_Exercise details_:
Restate every entry verbatim; drop the pictures.

Source texts of formatted documents

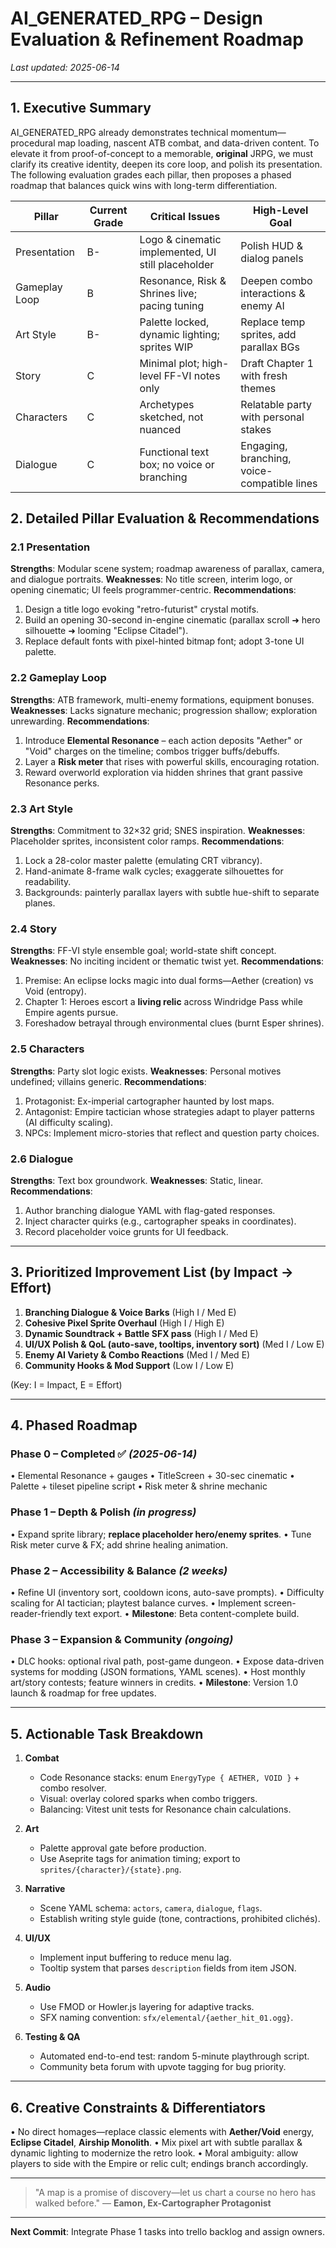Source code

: # AI_GENERATED_RPG – Design Evaluation & Refinement Roadmap

_Last updated: 2025-06-14_

---

## 1. Executive Summary
AI_GENERATED_RPG already demonstrates technical momentum—procedural map loading, nascent ATB combat, and data-driven content. To elevate it from proof-of-concept to a memorable, **original** JRPG, we must clarify its creative identity, deepen its core loop, and polish its presentation. The following evaluation grades each pillar, then proposes a phased roadmap that balances quick wins with long-term differentiation.

| Pillar            | Current Grade | Critical Issues                                   | High-Level Goal                             |
|-------------------|---------------|---------------------------------------------------|---------------------------------------------|
| Presentation      | B-           | Logo & cinematic implemented, UI still placeholder| Polish HUD & dialog panels                  |
| Gameplay Loop     | B            | Resonance, Risk & Shrines live; pacing tuning     | Deepen combo interactions & enemy AI        |
| Art Style         | B-           | Palette locked, dynamic lighting; sprites WIP     | Replace temp sprites, add parallax BGs      |
| Story             | C            | Minimal plot; high-level FF-VI notes only         | Draft Chapter 1 with fresh themes           |
| Characters        | C            | Archetypes sketched, not nuanced                  | Relatable party with personal stakes        |
| Dialogue          | C            | Functional text box; no voice or branching        | Engaging, branching, voice-compatible lines |


## 2. Detailed Pillar Evaluation & Recommendations

### 2.1 Presentation
**Strengths**: Modular scene system; roadmap awareness of parallax, camera, and dialogue portraits.
**Weaknesses**: No title screen, interim logo, or opening cinematic; UI feels programmer-centric.
**Recommendations**:
1. Design a title logo evoking "retro-futurist" crystal motifs.
2. Build an opening 30-second in-engine cinematic (parallax scroll ➜ hero silhouette ➜ looming "Eclipse Citadel").
3. Replace default fonts with pixel-hinted bitmap font; adopt 3-tone UI palette.

### 2.2 Gameplay Loop
**Strengths**: ATB framework, multi-enemy formations, equipment bonuses.
**Weaknesses**: Lacks signature mechanic; progression shallow; exploration unrewarding.
**Recommendations**:
1. Introduce **Elemental Resonance** – each action deposits "Aether" or "Void" charges on the timeline; combos trigger buffs/debuffs.
2. Layer a **Risk meter** that rises with powerful skills, encouraging rotation.
3. Reward overworld exploration via hidden shrines that grant passive Resonance perks.

### 2.3 Art Style
**Strengths**: Commitment to 32×32 grid; SNES inspiration.
**Weaknesses**: Placeholder sprites, inconsistent color ramps.
**Recommendations**:
1. Lock a 28-color master palette (emulating CRT vibrancy).
2. Hand-animate 8-frame walk cycles; exaggerate silhouettes for readability.
3. Backgrounds: painterly parallax layers with subtle hue-shift to separate planes.

### 2.4 Story
**Strengths**: FF-VI style ensemble goal; world-state shift concept.
**Weaknesses**: No inciting incident or thematic twist yet.
**Recommendations**:
1. Premise: An eclipse locks magic into dual forms—Aether (creation) vs Void (entropy).
2. Chapter 1: Heroes escort a **living relic** across Windridge Pass while Empire agents pursue.
3. Foreshadow betrayal through environmental clues (burnt Esper shrines).

### 2.5 Characters
**Strengths**: Party slot logic exists.
**Weaknesses**: Personal motives undefined; villains generic.
**Recommendations**:
1. Protagonist: Ex-imperial cartographer haunted by lost maps.
2. Antagonist: Empire tactician whose strategies adapt to player patterns (AI difficulty scaling).
3. NPCs: Implement micro-stories that reflect and question party choices.

### 2.6 Dialogue
**Strengths**: Text box groundwork.
**Weaknesses**: Static, linear.
**Recommendations**:
1. Author branching dialogue YAML with flag-gated responses.
2. Inject character quirks (e.g., cartographer speaks in coordinates).
3. Record placeholder voice grunts for UI feedback.

---

## 3. Prioritized Improvement List (by Impact → Effort)
1. **Branching Dialogue & Voice Barks** (High I / Med E)
2. **Cohesive Pixel Sprite Overhaul** (High I / High E)
3. **Dynamic Soundtrack + Battle SFX pass** (High I / Med E)
4. **UI/UX Polish & QoL (auto-save, tooltips, inventory sort)** (Med I / Low E)
5. **Enemy AI Variety & Combo Reactions** (Med I / Med E)
6. **Community Hooks & Mod Support** (Low I / Low E)

(Key: I = Impact, E = Effort)

---

## 4. Phased Roadmap

### Phase 0 – Completed ✅ _(2025-06-14)_
• Elemental Resonance + gauges
• TitleScreen + 30-sec cinematic
• Palette + tileset pipeline script
• Risk meter & shrine mechanic

### Phase 1 – Depth & Polish _(in progress)_
• Expand sprite library; **replace placeholder hero/enemy sprites**.
• Tune Risk meter curve & FX; add shrine healing animation.

### Phase 2 – Accessibility & Balance _(2 weeks)_
• Refine UI (inventory sort, cooldown icons, auto-save prompts).
• Difficulty scaling for AI tactician; playtest balance curves.
• Implement screen-reader-friendly text export.
• **Milestone**: Beta content-complete build.

### Phase 3 – Expansion & Community _(ongoing)_
• DLC hooks: optional rival path, post-game dungeon.
• Expose data-driven systems for modding (JSON formations, YAML scenes).
• Host monthly art/story contests; feature winners in credits.
• **Milestone**: Version 1.0 launch & roadmap for free updates.

---

## 5. Actionable Task Breakdown

1. **Combat**
   * Code Resonance stacks: enum `EnergyType { AETHER, VOID }` + combo resolver.
   * Visual: overlay colored sparks when combo triggers.
   * Balancing: Vitest unit tests for Resonance chain calculations.

2. **Art**
   * Palette approval gate before production.
   * Use Aseprite tags for animation timing; export to `sprites/{character}/{state}.png`.

3. **Narrative**
   * Scene YAML schema: `actors`, `camera`, `dialogue`, `flags`.
   * Establish writing style guide (tone, contractions, prohibited clichés).

4. **UI/UX**
   * Implement input buffering to reduce menu lag.
   * Tooltip system that parses `description` fields from item JSON.

5. **Audio**
   * Use FMOD or Howler.js layering for adaptive tracks.
   * SFX naming convention: `sfx/elemental/{aether_hit_01.ogg}`.

6. **Testing & QA**
   * Automated end-to-end test: random 5-minute playthrough script.
   * Community beta forum with upvote tagging for bug priority.

---

## 6. Creative Constraints & Differentiators
• No direct homages—replace classic elements with **Aether/Void** energy, **Eclipse Citadel**, **Airship Monolith**.
• Mix pixel art with subtle parallax & dynamic lighting to modernize the retro look.
• Moral ambiguity: allow players to side with the Empire or relic cult; endings branch accordingly.

---

> "A map is a promise of discovery—let us chart a course no hero has walked before." — **Eamon, Ex-Cartographer Protagonist**

---

**Next Commit**: Integrate Phase 1 tasks into trello backlog and assign owners.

_Result_:
Source code

: # AI_GENERATED_RPG – Design Evaluation & Refinement Roadmap

_Last updated: 2025-06-14_

---

## 1. Executive Summary
AI_GENERATED_RPG already demonstrates technical momentum—procedural map loading, nascent ATB combat, and data-driven content. To elevate it from proof-of-concept to a memorable, **original** JRPG, we must clarify its creative identity, deepen its core loop, and polish its presentation. The following evaluation grades each pillar, then proposes a phased roadmap that balances quick wins with long-term differentiation.

| Pillar            | Current Grade | Critical Issues                                   | High-Level Goal                             |
|-------------------|---------------|---------------------------------------------------|---------------------------------------------|
| Presentation      | B-           | Logo & cinematic implemented, UI still placeholder| Polish HUD & dialog panels                  |
| Gameplay Loop     | B            | Resonance, Risk & Shrines live; pacing tuning     | Deepen combo interactions & enemy AI        |
| Art Style         | B-           | Palette locked, dynamic lighting; sprites WIP     | Replace temp sprites, add parallax BGs      |
| Story             | C            | Minimal plot; high-level FF-VI notes only         | Draft Chapter 1 with fresh themes           |
| Characters        | C            | Archetypes sketched, not nuanced                  | Relatable party with personal stakes        |
| Dialogue          | C            | Functional text box; no voice or branching        | Engaging, branching, voice-compatible lines |


## 2. Detailed Pillar Evaluation & Recommendations

### 2.1 Presentation
**Strengths**: Modular scene system; roadmap awareness of parallax, camera, and dialogue portraits.
**Weaknesses**: No title screen, interim logo, or opening cinematic; UI feels programmer-centric.
**Recommendations**:
1. Design a title logo evoking "retro-futurist" crystal motifs.
2. Build an opening 30-second in-engine cinematic (parallax scroll ➜ hero silhouette ➜ looming "Eclipse Citadel").
3. Replace default fonts with pixel-hinted bitmap font; adopt 3-tone UI palette.

### 2.2 Gameplay Loop
**Strengths**: ATB framework, multi-enemy formations, equipment bonuses.
**Weaknesses**: Lacks signature mechanic; progression shallow; exploration unrewarding.
**Recommendations**:
1. Introduce **Elemental Resonance** – each action deposits "Aether" or "Void" charges on the timeline; combos trigger buffs/debuffs.
2. Layer a **Risk meter** that rises with powerful skills, encouraging rotation.
3. Reward overworld exploration via hidden shrines that grant passive Resonance perks.

### 2.3 Art Style
**Strengths**: Commitment to 32×32 grid; SNES inspiration.
**Weaknesses**: Placeholder sprites, inconsistent color ramps.
**Recommendations**:
1. Lock a 28-color master palette (emulating CRT vibrancy).
2. Hand-animate 8-frame walk cycles; exaggerate silhouettes for readability.
3. Backgrounds: painterly parallax layers with subtle hue-shift to separate planes.

### 2.4 Story
**Strengths**: FF-VI style ensemble goal; world-state shift concept.
**Weaknesses**: No inciting incident or thematic twist yet.
**Recommendations**:
1. Premise: An eclipse locks magic into dual forms—Aether (creation) vs Void (entropy).
2. Chapter 1: Heroes escort a **living relic** across Windridge Pass while Empire agents pursue.
3. Foreshadow betrayal through environmental clues (burnt Esper shrines).

### 2.5 Characters
**Strengths**: Party slot logic exists.
**Weaknesses**: Personal motives undefined; villains generic.
**Recommendations**:
1. Protagonist: Ex-imperial cartographer haunted by lost maps.
2. Antagonist: Empire tactician whose strategies adapt to player patterns (AI difficulty scaling).
3. NPCs: Implement micro-stories that reflect and question party choices.

### 2.6 Dialogue
**Strengths**: Text box groundwork.
**Weaknesses**: Static, linear.
**Recommendations**:
1. Author branching dialogue YAML with flag-gated responses.
2. Inject character quirks (e.g., cartographer speaks in coordinates).
3. Record placeholder voice grunts for UI feedback.

---

## 3. Prioritized Improvement List (by Impact → Effort)
1. **Branching Dialogue & Voice Barks** (High I / Med E)
2. **Cohesive Pixel Sprite Overhaul** (High I / High E)
3. **Dynamic Soundtrack + Battle SFX pass** (High I / Med E)
4. **UI/UX Polish & QoL (auto-save, tooltips, inventory sort)** (Med I / Low E)
5. **Enemy AI Variety & Combo Reactions** (Med I / Med E)
6. **Community Hooks & Mod Support** (Low I / Low E)

(Key: I = Impact, E = Effort)

---

## 4. Phased Roadmap

### Phase 0 – Completed ✅ _(2025-06-14)_
• Elemental Resonance + gauges
• TitleScreen + 30-sec cinematic
• Palette + tileset pipeline script
• Risk meter & shrine mechanic

### Phase 1 – Depth & Polish _(in progress)_
• Expand sprite library; **replace placeholder hero/enemy sprites**.
• Tune Risk meter curve & FX; add shrine healing animation.

### Phase 2 – Accessibility & Balance _(2 weeks)_
• Refine UI (inventory sort, cooldown icons, auto-save prompts).
• Difficulty scaling for AI tactician; playtest balance curves.
• Implement screen-reader-friendly text export.
• **Milestone**: Beta content-complete build.

### Phase 3 – Expansion & Community _(ongoing)_
• DLC hooks: optional rival path, post-game dungeon.
• Expose data-driven systems for modding (JSON formations, YAML scenes).
• Host monthly art/story contests; feature winners in credits.
• **Milestone**: Version 1.0 launch & roadmap for free updates.

---

## 5. Actionable Task Breakdown

1. **Combat**
   * Code Resonance stacks: enum `EnergyType { AETHER, VOID }` + combo resolver.
   * Visual: overlay colored sparks when combo triggers.
   * Balancing: Vitest unit tests for Resonance chain calculations.

2. **Art**
   * Palette approval gate before production.
   * Use Aseprite tags for animation timing; export to `sprites/{character}/{state}.png`.

3. **Narrative**
   * Scene YAML schema: `actors`, `camera`, `dialogue`, `flags`.
   * Establish writing style guide (tone, contractions, prohibited clichés).

4. **UI/UX**
   * Implement input buffering to reduce menu lag.
   * Tooltip system that parses `description` fields from item JSON.

5. **Audio**
   * Use FMOD or Howler.js layering for adaptive tracks.
   * SFX naming convention: `sfx/elemental/{aether_hit_01.ogg}`.

6. **Testing & QA**
   * Automated end-to-end test: random 5-minute playthrough script.
   * Community beta forum with upvote tagging for bug priority.

---

## 6. Creative Constraints & Differentiators
• No direct homages—replace classic elements with **Aether/Void** energy, **Eclipse Citadel**, **Airship Monolith**.
• Mix pixel art with subtle parallax & dynamic lighting to modernize the retro look.
• Moral ambiguity: allow players to side with the Empire or relic cult; endings branch accordingly.

---

> "A map is a promise of discovery—let us chart a course no hero has walked before." — **Eamon, Ex-Cartographer Protagonist**

---

**Next Commit**: Integrate Phase 1 tasks into trello backlog and assign owners.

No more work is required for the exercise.